The division into the areas is a combined decision taking into account "real" (wall clock) and "user" (summed time of all threads) time (from the time command). "Wall clock" (real) time is the time one needs to wait till the job is finished, "Summed thread time" (user) is the sum of the times that all individual threads needed, it should be roughly user = numtreads x real. For parallel programs, one can expect that "user" time of the parallel run is larger than for the sequential, due to communication overhead, if it is smaller, that probably means the individual threads could make better use of cache.
area | why | explanation | when to use |
---|---|---|---|
sweet spot | minimal "user" time | = minimal heat production, optimal use of resources | regular use |
good range | linear speedup for "real", with constant or slightly increasing "user" | approaching deadline | |
OK range | slightly less than linear speedup for "real", and slightly increasing "user" | pushing hard to make a deadline | |
avoid | ascending slope in the diagram for "real" and "user" | one actually needs to wait longer compared to the case with fewer cores | NEVER |
Recommended in this case would be to request 8 threads -n 8 --ntasks-per-node 8
but use srun -n 4
, or use --cpus-per-task=2
. OpenFOAM does not seem to benefit from hyperthreading .
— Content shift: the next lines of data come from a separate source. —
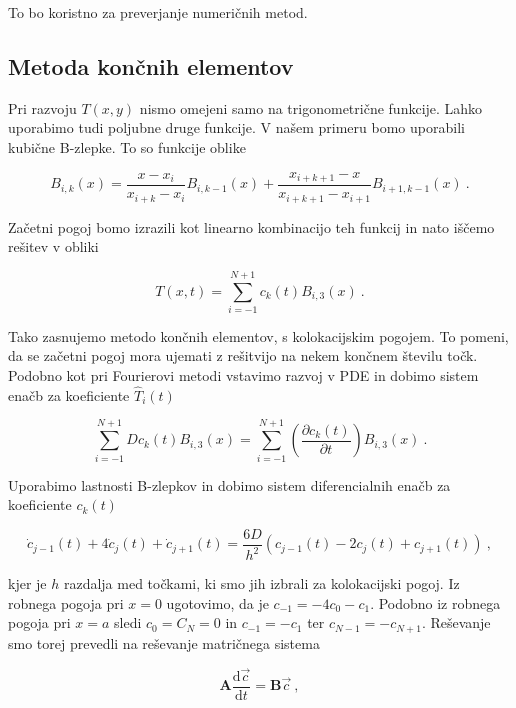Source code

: \documentclass[a4paper]{article}
\newcommand{\ddd}{\mathrm{d}}
\begin{document}
To bo koristno za preverjanje numeričnih metod.\\
\subsection{Metoda končnih elementov}
Pri razvoju $T(x,y)$ nismo omejeni samo na trigonometrične funkcije. Lahko uporabimo tudi
poljubne druge funkcije. V našem primeru bomo uporabili kubične B-zlepke. To so funkcije
oblike

\begin{equation}
    B_{i, k}(x) = \frac{x-x_i}{x_{i+k}-x_i}B_{i, k-1}(x) + \frac{x_{i+k+1}-x}{x_{i+k+1}-x_{i+1}}B_{i+1, k-1}(x)\>.
\end{equation}

Začetni pogoj bomo izrazili kot linearno kombinacijo teh funkcij in nato iščemo rešitev
v obliki

\begin{equation}
    T(x, t) = \sum_{i=-1}^{N+1}{c_k(t)B_{i, 3}(x)}\>.
\end{equation}

Tako zasnujemo metodo končnih elementov, s kolokacijskim pogojem. To pomeni, da se začetni
pogoj mora ujemati z rešitvijo na nekem končnem številu točk. Podobno kot pri Fourierovi metodi
vstavimo razvoj v PDE in dobimo sistem enačb za koeficiente $\hat{T}_i(t)$

\begin{equation}
    \sum_{i=-1}^{N+1}{D c_k(t)B_{i, 3}(x)} = 
    \sum_{i=-1}^{N+1}{\left(\frac{\partial c_k(t)}{\partial t}\right)B_{i, 3}(x)}\>.
\end{equation}

Uporabimo lastnosti B-zlepkov in dobimo sistem diferencialnih enačb za koeficiente $c_k(t)$

\begin{equation}
    \dot{c}_{j-1}(t) + 4\dot{c}_{j}(t) + \dot{c}_{j+1}(t) = \frac{6D}{h^2}(c_{j-1}(t) - 2c_j(t) + c_{j+1}(t))\>,
\end{equation}

kjer je $h$ razdalja med točkami, ki smo jih izbrali za kolokacijski pogoj. Iz robnega pogoja pri $x=0$
ugotovimo, da je $c_{-1} = -4c_0-c_1$. Podobno iz robnega pogoja pri $x=a$ sledi $c_0 = C_N = 0$ in $c_{-1} = -c_1$
ter $c_{N-1} = -c_{N+1}$. Reševanje smo torej prevedli na reševanje matričnega sistema

\begin{equation}
    \mathbf{A} \frac{\ddd \vec{c}}{\ddd t} = \mathbf{B}\vec{c}\>,
\end{equation}
\end{document}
An array (parameter sweep) job#
#!/bin/bash
#SBATCH --job-name=array-parameter-scan ### job name
#SBATCH --output=arrayjob ### output file
#SBATCH --ntasks=10 ### number of cores
#SBATCH --array=13-1800 ### array tasks for parameter sweep
## run job
./myarrayjob $SLURM_ARRAY_TASK_ID
A GPU job#
The GPU scripts can be run only on amp.
The following script reserves 1 gpu (Nvidia A100), uses gpu partition and has time limit 0f 10 minutes.
#!/bin/bash
#SBATCH --job-name=uses-gpu ### job name
#SBATCH -p gpu ### use gpu
#SBATCH --gres=gpu:A100:1 ### specifying the GPU type
#SBATCH -t 00:10:00 ### time limit
./mygpujob
This script reserves 4 gpu without specifying the GPU type.
#!/bin/bash
#SBATCH --job-name=uses-gpu ### job name
#SBATCH -p gpu ### use gpu
#SBATCH --gres=gpu:4 ### number of gpu
#SBATCH -t 00:10:00 ### time limit
./mygpujob
A job using the scratch partition (sequential or OpenMP parallel)#
The following script creates a directory on the scratch partition of the node (fast local storage, that does not require network), runs the job, and copies the output files back into the permanent home-directory once the job is completed.
#!/bin/bash -l
#SBATCH -N 1 ### job name
#SBATCH -t 00:10:00 ### time limit
#SBATCH -J using-scratch ### job name
## creates scratch directory, copy files from working directory to scratch directory, goes to scratch directory
mkdir /state/partition1/scratch-%x-%A
cp -r $SLURM_SUBMIT_DIR/* /state/partition1/scratch-%x-%A/
cd /state/partition1/scratch-%x-%A/
## run job
myjob
## copy files from scratch directory to working directory and remove scratch directory
cp -r /state/partition1/scratch-%x-%A/* $SLURM_SUBMIT_DIR/
rm -rf /state/partition1/scratch-%x-%A
Please note that the scratch is not shared between nodes, so parallel MPI jobs that span multiple nodes cannot access each other's scratch files.